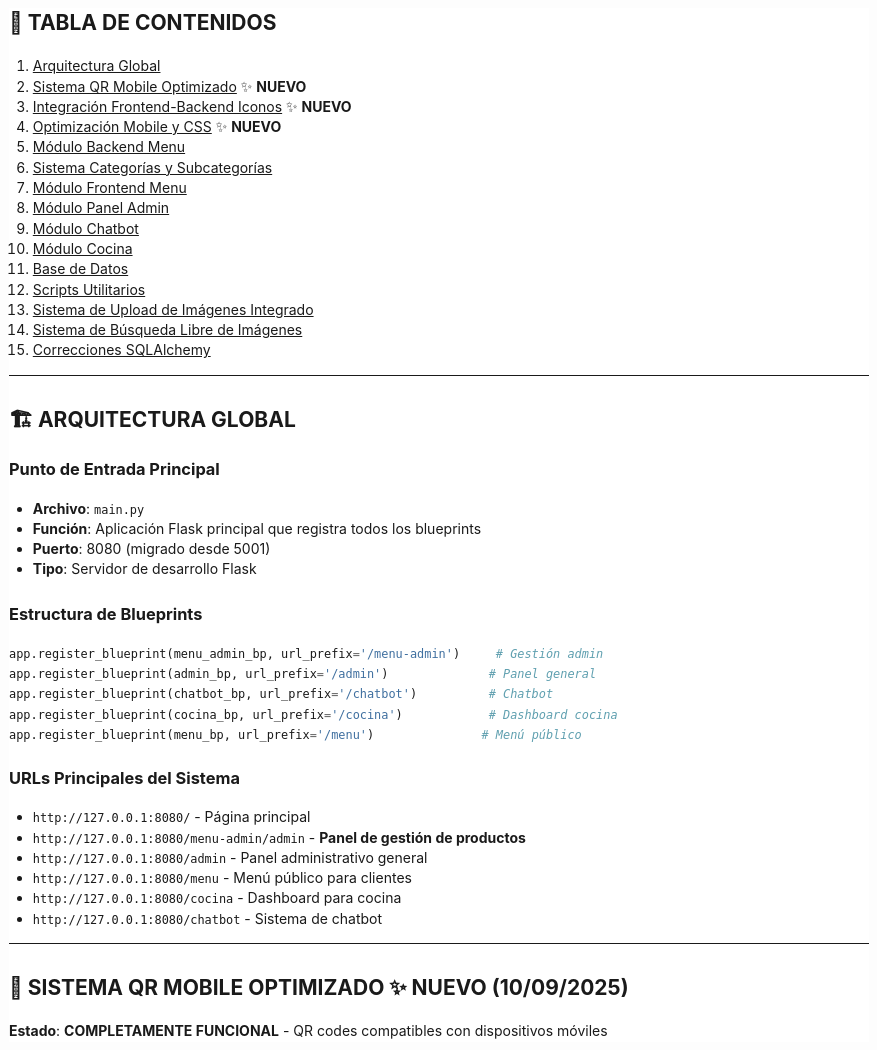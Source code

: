 ## 📖 **TABLA DE CONTENIDOS**

1. [Arquitectura Global](#arquitectura-global)
2. [Sistema QR Mobile Optimizado](#sistema-qr-mobile) ✨ **NUEVO**
3. [Integración Frontend-Backend Iconos](#integracion-iconos) ✨ **NUEVO**
4. [Optimización Mobile y CSS](#optimizacion-mobile-css) ✨ **NUEVO**
5. [Módulo Backend Menu](#módulo-backend-menu)
6. [Sistema Categorías y Subcategorías](#sistema-categorias-subcategorias)
7. [Módulo Frontend Menu](#módulo-frontend-menu)
8. [Módulo Panel Admin](#módulo-panel-admin)
9. [Módulo Chatbot](#módulo-chatbot)
10. [Módulo Cocina](#módulo-cocina)
11. [Base de Datos](#base-de-datos)
12. [Scripts Utilitarios](#scripts-utilitarios)
13. [Sistema de Upload de Imágenes Integrado](#sistema-upload-imagenes)
14. [Sistema de Búsqueda Libre de Imágenes](#sistema-busqueda-imagenes)
15. [Correcciones SQLAlchemy](#correcciones-sqlalchemy)

---

## 🏗️ **ARQUITECTURA GLOBAL**

### **Punto de Entrada Principal**
- **Archivo**: `main.py`
- **Función**: Aplicación Flask principal que registra todos los blueprints
- **Puerto**: 8080 (migrado desde 5001)
- **Tipo**: Servidor de desarrollo Flask

### **Estructura de Blueprints**
```python
app.register_blueprint(menu_admin_bp, url_prefix='/menu-admin')     # Gestión admin
app.register_blueprint(admin_bp, url_prefix='/admin')              # Panel general
app.register_blueprint(chatbot_bp, url_prefix='/chatbot')          # Chatbot
app.register_blueprint(cocina_bp, url_prefix='/cocina')            # Dashboard cocina
app.register_blueprint(menu_bp, url_prefix='/menu')               # Menú público
```

### **URLs Principales del Sistema**
- `http://127.0.0.1:8080/` - Página principal
- `http://127.0.0.1:8080/menu-admin/admin` - **Panel de gestión de productos**
- `http://127.0.0.1:8080/admin` - Panel administrativo general
- `http://127.0.0.1:8080/menu` - Menú público para clientes
- `http://127.0.0.1:8080/cocina` - Dashboard para cocina
- `http://127.0.0.1:8080/chatbot` - Sistema de chatbot

---

## 📱 **SISTEMA QR MOBILE OPTIMIZADO** ✨ **NUEVO (10/09/2025)**
**Estado**: **COMPLETAMENTE FUNCIONAL** - QR codes compatibles con dispositivos móviles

-- -- --

- [Task prompt]
All pictures are to be skipped; the lines from the first line of the records through the line containing "- **Puerto**: 8080 (migrado desde 5001)" are to be repeated exactly, both ends included.

- [Answer for this exercise]
Source code

: ## 📖 **TABLA DE CONTENIDOS**

1. [Arquitectura Global](#arquitectura-global)
2. [Sistema QR Mobile Optimizado](#sistema-qr-mobile) ✨ **NUEVO**
3. [Integración Frontend-Backend Iconos](#integracion-iconos) ✨ **NUEVO**
4. [Optimización Mobile y CSS](#optimizacion-mobile-css) ✨ **NUEVO**
5. [Módulo Backend Menu](#módulo-backend-menu)
6. [Sistema Categorías y Subcategorías](#sistema-categorias-subcategorias)
7. [Módulo Frontend Menu](#módulo-frontend-menu)
8. [Módulo Panel Admin](#módulo-panel-admin)
9. [Módulo Chatbot](#módulo-chatbot)
10. [Módulo Cocina](#módulo-cocina)
11. [Base de Datos](#base-de-datos)
12. [Scripts Utilitarios](#scripts-utilitarios)
13. [Sistema de Upload de Imágenes Integrado](#sistema-upload-imagenes)
14. [Sistema de Búsqueda Libre de Imágenes](#sistema-busqueda-imagenes)
15. [Correcciones SQLAlchemy](#correcciones-sqlalchemy)

---

## 🏗️ **ARQUITECTURA GLOBAL**

### **Punto de Entrada Principal**
- **Archivo**: `main.py`
- **Función**: Aplicación Flask principal que registra todos los blueprints
- **Puerto**: 8080 (migrado desde 5001)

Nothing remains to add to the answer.